:: DATA SHOWN ::

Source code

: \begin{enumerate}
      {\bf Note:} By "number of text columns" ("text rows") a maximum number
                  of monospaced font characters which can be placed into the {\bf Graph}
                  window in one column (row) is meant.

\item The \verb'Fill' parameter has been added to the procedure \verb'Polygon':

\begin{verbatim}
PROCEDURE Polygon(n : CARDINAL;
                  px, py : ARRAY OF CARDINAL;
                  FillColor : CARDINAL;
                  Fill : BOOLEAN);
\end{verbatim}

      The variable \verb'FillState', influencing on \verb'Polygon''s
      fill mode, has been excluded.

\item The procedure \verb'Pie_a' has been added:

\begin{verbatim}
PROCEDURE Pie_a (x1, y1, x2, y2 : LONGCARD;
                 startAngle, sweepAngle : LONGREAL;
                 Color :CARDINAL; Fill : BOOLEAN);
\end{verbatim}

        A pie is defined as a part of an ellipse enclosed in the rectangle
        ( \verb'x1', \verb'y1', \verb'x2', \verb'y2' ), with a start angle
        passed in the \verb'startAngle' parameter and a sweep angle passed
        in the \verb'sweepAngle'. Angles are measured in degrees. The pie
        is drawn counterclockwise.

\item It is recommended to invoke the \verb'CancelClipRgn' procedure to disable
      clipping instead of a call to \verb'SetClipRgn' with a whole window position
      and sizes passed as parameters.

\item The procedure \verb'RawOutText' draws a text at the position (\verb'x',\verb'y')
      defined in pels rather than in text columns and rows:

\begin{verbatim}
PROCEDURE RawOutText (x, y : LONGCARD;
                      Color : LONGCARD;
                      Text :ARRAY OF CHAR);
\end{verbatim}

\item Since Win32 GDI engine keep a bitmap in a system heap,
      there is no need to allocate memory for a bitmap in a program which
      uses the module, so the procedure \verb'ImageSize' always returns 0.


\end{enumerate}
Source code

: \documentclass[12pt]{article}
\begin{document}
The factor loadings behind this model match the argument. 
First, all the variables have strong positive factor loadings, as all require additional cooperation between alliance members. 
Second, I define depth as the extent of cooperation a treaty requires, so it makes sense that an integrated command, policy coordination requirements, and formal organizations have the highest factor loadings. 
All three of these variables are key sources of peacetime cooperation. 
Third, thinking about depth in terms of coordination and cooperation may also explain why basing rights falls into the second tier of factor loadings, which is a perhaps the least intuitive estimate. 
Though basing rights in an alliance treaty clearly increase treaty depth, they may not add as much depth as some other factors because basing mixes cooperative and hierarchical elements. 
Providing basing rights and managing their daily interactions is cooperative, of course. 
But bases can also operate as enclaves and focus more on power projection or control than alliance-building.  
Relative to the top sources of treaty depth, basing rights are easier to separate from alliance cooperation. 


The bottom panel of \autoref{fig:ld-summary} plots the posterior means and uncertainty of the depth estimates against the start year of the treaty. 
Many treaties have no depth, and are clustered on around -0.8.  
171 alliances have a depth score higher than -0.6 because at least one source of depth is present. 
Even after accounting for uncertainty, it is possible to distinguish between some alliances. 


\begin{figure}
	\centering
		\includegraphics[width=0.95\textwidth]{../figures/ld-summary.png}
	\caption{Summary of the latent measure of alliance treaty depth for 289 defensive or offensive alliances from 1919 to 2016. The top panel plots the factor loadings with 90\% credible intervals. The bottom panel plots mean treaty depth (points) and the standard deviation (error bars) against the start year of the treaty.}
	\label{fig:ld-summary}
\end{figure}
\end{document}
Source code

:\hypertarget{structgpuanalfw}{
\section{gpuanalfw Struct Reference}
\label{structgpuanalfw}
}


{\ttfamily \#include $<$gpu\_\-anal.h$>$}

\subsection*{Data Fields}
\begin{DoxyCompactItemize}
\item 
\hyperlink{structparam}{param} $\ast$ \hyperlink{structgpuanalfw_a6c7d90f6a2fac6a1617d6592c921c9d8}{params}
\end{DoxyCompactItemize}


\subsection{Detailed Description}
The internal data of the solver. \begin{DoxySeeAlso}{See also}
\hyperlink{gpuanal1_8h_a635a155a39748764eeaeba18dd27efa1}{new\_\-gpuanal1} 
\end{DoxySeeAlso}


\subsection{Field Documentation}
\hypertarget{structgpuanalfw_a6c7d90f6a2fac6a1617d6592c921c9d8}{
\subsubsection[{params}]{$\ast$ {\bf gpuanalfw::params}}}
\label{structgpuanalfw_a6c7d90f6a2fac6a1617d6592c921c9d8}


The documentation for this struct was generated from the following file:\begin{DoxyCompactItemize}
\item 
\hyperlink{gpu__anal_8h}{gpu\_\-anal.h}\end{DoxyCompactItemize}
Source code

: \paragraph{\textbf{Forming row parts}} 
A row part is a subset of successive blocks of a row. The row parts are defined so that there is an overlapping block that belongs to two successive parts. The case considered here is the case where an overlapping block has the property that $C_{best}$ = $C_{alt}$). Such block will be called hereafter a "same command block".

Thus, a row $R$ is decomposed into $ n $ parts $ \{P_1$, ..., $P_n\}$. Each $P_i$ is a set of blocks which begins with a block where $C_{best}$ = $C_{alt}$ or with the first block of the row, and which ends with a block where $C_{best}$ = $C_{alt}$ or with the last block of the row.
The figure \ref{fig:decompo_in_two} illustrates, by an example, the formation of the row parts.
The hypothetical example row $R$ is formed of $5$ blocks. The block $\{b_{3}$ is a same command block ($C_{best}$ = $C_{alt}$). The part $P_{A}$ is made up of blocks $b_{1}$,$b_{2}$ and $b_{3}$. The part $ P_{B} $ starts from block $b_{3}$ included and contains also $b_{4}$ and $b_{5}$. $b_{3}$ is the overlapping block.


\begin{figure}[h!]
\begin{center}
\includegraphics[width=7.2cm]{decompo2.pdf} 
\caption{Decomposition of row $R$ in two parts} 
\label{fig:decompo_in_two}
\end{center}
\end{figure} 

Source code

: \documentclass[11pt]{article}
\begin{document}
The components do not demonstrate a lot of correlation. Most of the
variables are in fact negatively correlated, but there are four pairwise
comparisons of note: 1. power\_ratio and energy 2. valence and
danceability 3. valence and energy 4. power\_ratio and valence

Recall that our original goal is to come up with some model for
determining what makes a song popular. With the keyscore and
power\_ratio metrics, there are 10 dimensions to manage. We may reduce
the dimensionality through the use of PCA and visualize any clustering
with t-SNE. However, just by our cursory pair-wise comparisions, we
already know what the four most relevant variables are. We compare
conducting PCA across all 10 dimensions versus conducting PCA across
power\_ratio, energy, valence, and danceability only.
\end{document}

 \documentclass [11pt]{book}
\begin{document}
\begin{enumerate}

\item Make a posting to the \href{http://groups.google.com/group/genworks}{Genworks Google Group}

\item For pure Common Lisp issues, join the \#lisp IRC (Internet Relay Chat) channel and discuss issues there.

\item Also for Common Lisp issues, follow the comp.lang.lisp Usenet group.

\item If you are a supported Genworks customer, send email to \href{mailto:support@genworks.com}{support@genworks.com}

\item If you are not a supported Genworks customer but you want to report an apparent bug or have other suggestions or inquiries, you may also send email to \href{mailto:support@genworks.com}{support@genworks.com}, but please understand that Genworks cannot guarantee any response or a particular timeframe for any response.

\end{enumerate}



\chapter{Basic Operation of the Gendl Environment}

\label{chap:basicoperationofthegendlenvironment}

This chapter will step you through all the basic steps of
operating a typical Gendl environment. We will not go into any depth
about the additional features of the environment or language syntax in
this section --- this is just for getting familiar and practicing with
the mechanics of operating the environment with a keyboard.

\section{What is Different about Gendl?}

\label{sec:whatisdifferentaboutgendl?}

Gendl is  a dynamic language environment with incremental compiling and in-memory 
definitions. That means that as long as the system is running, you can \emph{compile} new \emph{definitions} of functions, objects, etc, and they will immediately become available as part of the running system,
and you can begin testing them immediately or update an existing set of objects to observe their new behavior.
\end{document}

:::

In full and without changes, copy the entries above.

__FINISHED EXERCISE__.
Source code

: \begin{enumerate}
      {\bf Note:} By "number of text columns" ("text rows") a maximum number
                  of monospaced font characters which can be placed into the {\bf Graph}
                  window in one column (row) is meant.

\item The \verb'Fill' parameter has been added to the procedure \verb'Polygon':

\begin{verbatim}
PROCEDURE Polygon(n : CARDINAL;
                  px, py : ARRAY OF CARDINAL;
                  FillColor : CARDINAL;
                  Fill : BOOLEAN);
\end{verbatim}

      The variable \verb'FillState', influencing on \verb'Polygon''s
      fill mode, has been excluded.

\item The procedure \verb'Pie_a' has been added:

\begin{verbatim}
PROCEDURE Pie_a (x1, y1, x2, y2 : LONGCARD;
                 startAngle, sweepAngle : LONGREAL;
                 Color :CARDINAL; Fill : BOOLEAN);
\end{verbatim}

        A pie is defined as a part of an ellipse enclosed in the rectangle
        ( \verb'x1', \verb'y1', \verb'x2', \verb'y2' ), with a start angle
        passed in the \verb'startAngle' parameter and a sweep angle passed
        in the \verb'sweepAngle'. Angles are measured in degrees. The pie
        is drawn counterclockwise.

\item It is recommended to invoke the \verb'CancelClipRgn' procedure to disable
      clipping instead of a call to \verb'SetClipRgn' with a whole window position
      and sizes passed as parameters.

\item The procedure \verb'RawOutText' draws a text at the position (\verb'x',\verb'y')
      defined in pels rather than in text columns and rows:

\begin{verbatim}
PROCEDURE RawOutText (x, y : LONGCARD;
                      Color : LONGCARD;
                      Text :ARRAY OF CHAR);
\end{verbatim}

\item Since Win32 GDI engine keep a bitmap in a system heap,
      there is no need to allocate memory for a bitmap in a program which
      uses the module, so the procedure \verb'ImageSize' always returns 0.


\end{enumerate}
Source code

: \documentclass[12pt]{article}
\begin{document}
The factor loadings behind this model match the argument. 
First, all the variables have strong positive factor loadings, as all require additional cooperation between alliance members. 
Second, I define depth as the extent of cooperation a treaty requires, so it makes sense that an integrated command, policy coordination requirements, and formal organizations have the highest factor loadings. 
All three of these variables are key sources of peacetime cooperation. 
Third, thinking about depth in terms of coordination and cooperation may also explain why basing rights falls into the second tier of factor loadings, which is a perhaps the least intuitive estimate. 
Though basing rights in an alliance treaty clearly increase treaty depth, they may not add as much depth as some other factors because basing mixes cooperative and hierarchical elements. 
Providing basing rights and managing their daily interactions is cooperative, of course. 
But bases can also operate as enclaves and focus more on power projection or control than alliance-building.  
Relative to the top sources of treaty depth, basing rights are easier to separate from alliance cooperation. 


The bottom panel of \autoref{fig:ld-summary} plots the posterior means and uncertainty of the depth estimates against the start year of the treaty. 
Many treaties have no depth, and are clustered on around -0.8.  
171 alliances have a depth score higher than -0.6 because at least one source of depth is present. 
Even after accounting for uncertainty, it is possible to distinguish between some alliances. 


\begin{figure}
	\centering
		\includegraphics[width=0.95\textwidth]{../figures/ld-summary.png}
	\caption{Summary of the latent measure of alliance treaty depth for 289 defensive or offensive alliances from 1919 to 2016. The top panel plots the factor loadings with 90\% credible intervals. The bottom panel plots mean treaty depth (points) and the standard deviation (error bars) against the start year of the treaty.}
	\label{fig:ld-summary}
\end{figure}
\end{document}
Source code

:\hypertarget{structgpuanalfw}{
\section{gpuanalfw Struct Reference}
\label{structgpuanalfw}
}


{\ttfamily \#include $<$gpu\_\-anal.h$>$}

\subsection*{Data Fields}
\begin{DoxyCompactItemize}
\item 
\hyperlink{structparam}{param} $\ast$ \hyperlink{structgpuanalfw_a6c7d90f6a2fac6a1617d6592c921c9d8}{params}
\end{DoxyCompactItemize}


\subsection{Detailed Description}
The internal data of the solver. \begin{DoxySeeAlso}{See also}
\hyperlink{gpuanal1_8h_a635a155a39748764eeaeba18dd27efa1}{new\_\-gpuanal1} 
\end{DoxySeeAlso}


\subsection{Field Documentation}
\hypertarget{structgpuanalfw_a6c7d90f6a2fac6a1617d6592c921c9d8}{
\subsubsection[{params}]{$\ast$ {\bf gpuanalfw::params}}}
\label{structgpuanalfw_a6c7d90f6a2fac6a1617d6592c921c9d8}


The documentation for this struct was generated from the following file:\begin{DoxyCompactItemize}
\item 
\hyperlink{gpu__anal_8h}{gpu\_\-anal.h}\end{DoxyCompactItemize}
Source code

: \paragraph{\textbf{Forming row parts}} 
A row part is a subset of successive blocks of a row. The row parts are defined so that there is an overlapping block that belongs to two successive parts. The case considered here is the case where an overlapping block has the property that $C_{best}$ = $C_{alt}$). Such block will be called hereafter a "same command block".

Thus, a row $R$ is decomposed into $ n $ parts $ \{P_1$, ..., $P_n\}$. Each $P_i$ is a set of blocks which begins with a block where $C_{best}$ = $C_{alt}$ or with the first block of the row, and which ends with a block where $C_{best}$ = $C_{alt}$ or with the last block of the row.
The figure \ref{fig:decompo_in_two} illustrates, by an example, the formation of the row parts.
The hypothetical example row $R$ is formed of $5$ blocks. The block $\{b_{3}$ is a same command block ($C_{best}$ = $C_{alt}$). The part $P_{A}$ is made up of blocks $b_{1}$,$b_{2}$ and $b_{3}$. The part $ P_{B} $ starts from block $b_{3}$ included and contains also $b_{4}$ and $b_{5}$. $b_{3}$ is the overlapping block.


\begin{figure}[h!]
\begin{center}
\includegraphics[width=7.2cm]{decompo2.pdf} 
\caption{Decomposition of row $R$ in two parts} 
\label{fig:decompo_in_two}
\end{center}
\end{figure} 

Source code

: \documentclass[11pt]{article}
\begin{document}
The components do not demonstrate a lot of correlation. Most of the
variables are in fact negatively correlated, but there are four pairwise
comparisons of note: 1. power\_ratio and energy 2. valence and
danceability 3. valence and energy 4. power\_ratio and valence

Recall that our original goal is to come up with some model for
determining what makes a song popular. With the keyscore and
power\_ratio metrics, there are 10 dimensions to manage. We may reduce
the dimensionality through the use of PCA and visualize any clustering
with t-SNE. However, just by our cursory pair-wise comparisions, we
already know what the four most relevant variables are. We compare
conducting PCA across all 10 dimensions versus conducting PCA across
power\_ratio, energy, valence, and danceability only.
\end{document}

 \documentclass [11pt]{book}
\begin{document}
\begin{enumerate}

\item Make a posting to the \href{http://groups.google.com/group/genworks}{Genworks Google Group}

\item For pure Common Lisp issues, join the \#lisp IRC (Internet Relay Chat) channel and discuss issues there.

\item Also for Common Lisp issues, follow the comp.lang.lisp Usenet group.

\item If you are a supported Genworks customer, send email to \href{mailto:support@genworks.com}{support@genworks.com}

\item If you are not a supported Genworks customer but you want to report an apparent bug or have other suggestions or inquiries, you may also send email to \href{mailto:support@genworks.com}{support@genworks.com}, but please understand that Genworks cannot guarantee any response or a particular timeframe for any response.

\end{enumerate}



\chapter{Basic Operation of the Gendl Environment}

\label{chap:basicoperationofthegendlenvironment}

This chapter will step you through all the basic steps of
operating a typical Gendl environment. We will not go into any depth
about the additional features of the environment or language syntax in
this section --- this is just for getting familiar and practicing with
the mechanics of operating the environment with a keyboard.

\section{What is Different about Gendl?}

\label{sec:whatisdifferentaboutgendl?}

Gendl is  a dynamic language environment with incremental compiling and in-memory 
definitions. That means that as long as the system is running, you can \emph{compile} new \emph{definitions} of functions, objects, etc, and they will immediately become available as part of the running system,
and you can begin testing them immediately or update an existing set of objects to observe their new behavior.
\end{document}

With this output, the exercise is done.